He and Rebecca were holding hands, clasped on the table. To Mike's left sat Jeff Higgins and right next to him—directly across the table from Anne—sat Jeff's wife Gretchen Richter.

Finally, at the other end of the table facing Mike Stearns and just to Anne's right, sat Adam Olearius. As of the day before, Anne Jefferson's new fiancé. He'd finally proposed, and she'd taken all of two seconds to accept.

"This is a joke, right?"

That was more in the way of a firm statement than a question.


"This is a joke, right?" she repeated. Her voice rose with the last word, a firm statement transmuting into a real question.

"A joke. It's got to be."

Desperation was creeping into her voice.

Anne now glared at Mike Stearns, her glare almost instantly being transferred to the handclasp.

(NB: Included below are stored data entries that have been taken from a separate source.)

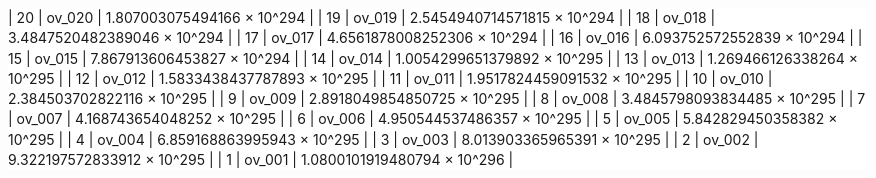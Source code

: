 | 20 | ov_020 | 1.807003075494166 × 10^294 |
| 19 | ov_019 | 2.5454940714571815 × 10^294 |
| 18 | ov_018 | 3.4847520482389046 × 10^294 |
| 17 | ov_017 | 4.6561878008252306 × 10^294 |
| 16 | ov_016 | 6.093752572552839 × 10^294 |
| 15 | ov_015 | 7.867913606453827 × 10^294 |
| 14 | ov_014 | 1.0054299651379892 × 10^295 |
| 13 | ov_013 | 1.269466126338264 × 10^295 |
| 12 | ov_012 | 1.5833438437787893 × 10^295 |
| 11 | ov_011 | 1.9517824459091532 × 10^295 |
| 10 | ov_010 | 2.384503702822116 × 10^295 |
| 9 | ov_009 | 2.8918049854850725 × 10^295 |
| 8 | ov_008 | 3.4845798093834485 × 10^295 |
| 7 | ov_007 | 4.168743654048252 × 10^295 |
| 6 | ov_006 | 4.950544537486357 × 10^295 |
| 5 | ov_005 | 5.842829450358382 × 10^295 |
| 4 | ov_004 | 6.859168863995943 × 10^295 |
| 3 | ov_003 | 8.013903365965391 × 10^295 |
| 2 | ov_002 | 9.322197572833912 × 10^295 |
| 1 | ov_001 | 1.0800101919480794 × 10^296 |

"Stop holding hands with your wife!" she snapped. "It's disgusting."

Mike's eyebrows went up a little. Rebecca's went up quite a bit more.

Anne's jaws tightened. "Fine," she said, through gritted teeth. "It's not disgusting, it's aggravating. But that expression on Mike's face is disgusting. We all know you're getting laid since you flew into Amsterdam in that reckless flying stunt of yours, Mike. You don't have to be so infuriatingly smug about it."

Rebecca's eyebrows came back down, and a very serene expression came to her face.

"You!" snarled Anne. "That expression is even worse!"

Rebecca smiled—very serenely—and replied:

"I will point out that I have also sat for a portrait, in the interests of the nation."

"Baloney! You just sat for that stupid portrait Mike keeps in his office in Magdeburg so he'd be able to keep admiring you after you left for Amsterdam. Don't give me any crap about 'the national interest.' And—"

Her voice was rising again, as desperation returned. "—you didn't pose half-naked."

Across the table from her, Gretchen Richter sniffed. "Half-naked, nonsense. The proposal was clearly explained. By the time the portraits are finished, you will be modestly garbed in various banners. To be sure, Rubens and Rembrandt and the Hals brothers will see you half-naked while you pose, but so what? They're artists. They don't count. Besides, Rubens has already seen you half-naked, plenty of times. Half, did I say? Nine-tenths naked."

Anne's glare at Gretchen made the one she'd bestowed on Mike and Rebecca seem like a fleeting glance of mild disapproval.

"So why don't you do it, then? The whole damn world has seen you half-naked!"

Gretchen sniffed again. "Don't be ridiculous. Only the Spanish army camped outside in the siege works and maybe half of Amsterdam's residents."

"Pretty much all of the city's residents, sweetheart," said her husband mildly. "It was a very popular, ah, tourist attraction while it lasted. I think the only ones who didn't come for a look-see were some old crones, and some of the preachers. Well, a few of the preachers."

Jeff didn't seem aggrieved any, though, at the thought of tens of thousands of people having gazed upon his wife's naked breasts. Actually, he seemed a little smug about it himself. Given Gretchen's bosom, that was perhaps understandable.

"You didn't answer my question!"

Gretchen shrugged. "I offered. They turned me down." She gave Mike and Rebecca a dismissive glance. "They said I wouldn't be the appropriate model for the purpose."

"Not hardly," drawled Mike. "The Spanish would have had conniptions. So would the prince of Orange, for that matter."

His eyes grew a little unfocused, as if he were contemplating something in the distance. "Now that I think about, I doubt Gustav Adolf would have been any too pleased, either."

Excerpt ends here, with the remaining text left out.